Available data
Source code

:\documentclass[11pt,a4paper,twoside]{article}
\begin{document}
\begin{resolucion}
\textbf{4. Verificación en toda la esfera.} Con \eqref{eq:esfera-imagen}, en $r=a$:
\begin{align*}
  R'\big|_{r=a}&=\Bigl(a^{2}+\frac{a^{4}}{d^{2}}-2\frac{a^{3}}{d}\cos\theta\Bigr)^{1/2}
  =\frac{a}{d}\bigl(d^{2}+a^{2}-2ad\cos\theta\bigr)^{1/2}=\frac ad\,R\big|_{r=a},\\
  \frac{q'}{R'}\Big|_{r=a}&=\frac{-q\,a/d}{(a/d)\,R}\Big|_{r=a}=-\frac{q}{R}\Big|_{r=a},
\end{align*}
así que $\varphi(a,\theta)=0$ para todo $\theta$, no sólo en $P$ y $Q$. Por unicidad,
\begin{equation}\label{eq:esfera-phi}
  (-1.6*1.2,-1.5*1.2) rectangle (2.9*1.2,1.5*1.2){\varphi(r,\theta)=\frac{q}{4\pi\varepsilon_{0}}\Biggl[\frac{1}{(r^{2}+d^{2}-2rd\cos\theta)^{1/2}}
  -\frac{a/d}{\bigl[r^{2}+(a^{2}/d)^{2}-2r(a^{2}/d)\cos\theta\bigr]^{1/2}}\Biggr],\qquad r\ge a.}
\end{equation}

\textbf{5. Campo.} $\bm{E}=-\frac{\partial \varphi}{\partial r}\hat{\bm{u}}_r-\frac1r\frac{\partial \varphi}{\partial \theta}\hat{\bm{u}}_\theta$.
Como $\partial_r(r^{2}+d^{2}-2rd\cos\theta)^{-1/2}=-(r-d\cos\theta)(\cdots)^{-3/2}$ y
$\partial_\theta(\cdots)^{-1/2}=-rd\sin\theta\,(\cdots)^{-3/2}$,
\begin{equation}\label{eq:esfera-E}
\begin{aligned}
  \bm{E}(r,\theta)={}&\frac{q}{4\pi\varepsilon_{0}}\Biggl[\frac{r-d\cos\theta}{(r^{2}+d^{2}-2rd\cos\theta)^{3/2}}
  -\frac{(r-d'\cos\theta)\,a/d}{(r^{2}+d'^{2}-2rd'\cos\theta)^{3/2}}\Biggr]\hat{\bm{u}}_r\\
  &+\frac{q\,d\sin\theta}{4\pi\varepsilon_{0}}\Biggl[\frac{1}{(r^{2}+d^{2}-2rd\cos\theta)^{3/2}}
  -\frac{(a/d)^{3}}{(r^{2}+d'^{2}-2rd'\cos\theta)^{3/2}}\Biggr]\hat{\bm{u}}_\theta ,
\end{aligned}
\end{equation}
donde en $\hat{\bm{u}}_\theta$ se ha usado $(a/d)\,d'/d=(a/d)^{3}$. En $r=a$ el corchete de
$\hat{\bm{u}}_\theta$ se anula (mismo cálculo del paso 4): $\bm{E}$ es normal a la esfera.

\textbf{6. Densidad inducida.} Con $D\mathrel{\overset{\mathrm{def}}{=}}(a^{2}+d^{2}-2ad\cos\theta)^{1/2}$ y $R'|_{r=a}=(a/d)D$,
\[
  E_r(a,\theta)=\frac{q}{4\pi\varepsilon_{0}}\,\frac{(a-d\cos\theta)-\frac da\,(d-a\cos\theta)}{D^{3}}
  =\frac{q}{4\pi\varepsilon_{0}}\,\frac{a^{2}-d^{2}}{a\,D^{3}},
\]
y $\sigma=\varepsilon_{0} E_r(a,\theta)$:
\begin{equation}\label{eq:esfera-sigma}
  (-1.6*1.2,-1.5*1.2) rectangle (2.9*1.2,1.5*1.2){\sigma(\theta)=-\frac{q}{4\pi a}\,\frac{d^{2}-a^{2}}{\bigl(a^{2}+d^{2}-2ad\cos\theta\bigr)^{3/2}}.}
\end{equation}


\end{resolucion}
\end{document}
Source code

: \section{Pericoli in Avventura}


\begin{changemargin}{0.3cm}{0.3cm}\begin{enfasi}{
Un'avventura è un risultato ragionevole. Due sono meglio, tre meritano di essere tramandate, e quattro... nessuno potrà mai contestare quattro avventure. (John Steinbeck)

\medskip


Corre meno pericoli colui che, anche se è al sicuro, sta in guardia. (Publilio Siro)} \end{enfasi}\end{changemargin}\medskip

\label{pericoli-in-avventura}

What you need to do
Which lines above hold the string "esfera"? Copy each of them.

Result below
\textbf{4. Verificación en toda la esfera.} Con \eqref{eq:esfera-imagen}, en $r=a$:
\begin{equation}\label{eq:esfera-phi}
\begin{equation}\label{eq:esfera-E}
$\hat{\bm{u}}_\theta$ se anula (mismo cálculo del paso 4): $\bm{E}$ es normal a la esfera.
\begin{equation}\label{eq:esfera-sigma}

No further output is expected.